#### Directions:
Write out the entries below once more, exactly.

------------------------------------

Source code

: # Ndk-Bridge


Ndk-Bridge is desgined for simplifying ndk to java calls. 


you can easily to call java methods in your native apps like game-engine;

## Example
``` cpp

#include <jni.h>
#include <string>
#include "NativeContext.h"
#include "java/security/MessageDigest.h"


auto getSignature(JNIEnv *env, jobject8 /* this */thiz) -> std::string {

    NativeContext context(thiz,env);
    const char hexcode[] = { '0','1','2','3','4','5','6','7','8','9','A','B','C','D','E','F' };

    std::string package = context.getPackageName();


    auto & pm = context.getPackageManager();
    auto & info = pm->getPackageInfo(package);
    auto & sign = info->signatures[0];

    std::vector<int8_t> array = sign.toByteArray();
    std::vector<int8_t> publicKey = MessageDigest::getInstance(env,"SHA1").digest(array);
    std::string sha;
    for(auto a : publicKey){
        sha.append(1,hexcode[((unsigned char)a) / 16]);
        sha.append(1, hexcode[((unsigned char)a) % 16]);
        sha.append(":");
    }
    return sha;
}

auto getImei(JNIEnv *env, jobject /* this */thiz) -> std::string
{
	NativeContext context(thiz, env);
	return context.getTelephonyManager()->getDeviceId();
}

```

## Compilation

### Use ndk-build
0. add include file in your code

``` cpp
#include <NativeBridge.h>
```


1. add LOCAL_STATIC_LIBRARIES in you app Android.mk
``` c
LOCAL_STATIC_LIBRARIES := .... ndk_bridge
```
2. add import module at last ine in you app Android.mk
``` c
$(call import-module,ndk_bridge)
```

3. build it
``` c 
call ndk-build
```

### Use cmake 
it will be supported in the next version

------------------------------------

#### Answer for this exercise:
Source code

: # Ndk-Bridge


Ndk-Bridge is desgined for simplifying ndk to java calls. 


you can easily to call java methods in your native apps like game-engine;

## Example
``` cpp

#include <jni.h>
#include <string>
#include "NativeContext.h"
#include "java/security/MessageDigest.h"


auto getSignature(JNIEnv *env, jobject8 /* this */thiz) -> std::string {

    NativeContext context(thiz,env);
    const char hexcode[] = { '0','1','2','3','4','5','6','7','8','9','A','B','C','D','E','F' };

    std::string package = context.getPackageName();


    auto & pm = context.getPackageManager();
    auto & info = pm->getPackageInfo(package);
    auto & sign = info->signatures[0];

    std::vector<int8_t> array = sign.toByteArray();
    std::vector<int8_t> publicKey = MessageDigest::getInstance(env,"SHA1").digest(array);
    std::string sha;
    for(auto a : publicKey){
        sha.append(1,hexcode[((unsigned char)a) / 16]);
        sha.append(1, hexcode[((unsigned char)a) % 16]);
        sha.append(":");
    }
    return sha;
}

auto getImei(JNIEnv *env, jobject /* this */thiz) -> std::string
{
	NativeContext context(thiz, env);
	return context.getTelephonyManager()->getDeviceId();
}

```

## Compilation

### Use ndk-build
0. add include file in your code

``` cpp
#include <NativeBridge.h>
```


1. add LOCAL_STATIC_LIBRARIES in you app Android.mk
``` c
LOCAL_STATIC_LIBRARIES := .... ndk_bridge
```
2. add import module at last ine in you app Android.mk
``` c
$(call import-module,ndk_bridge)
```

3. build it
``` c 
call ndk-build
```

### Use cmake 
it will be supported in the next version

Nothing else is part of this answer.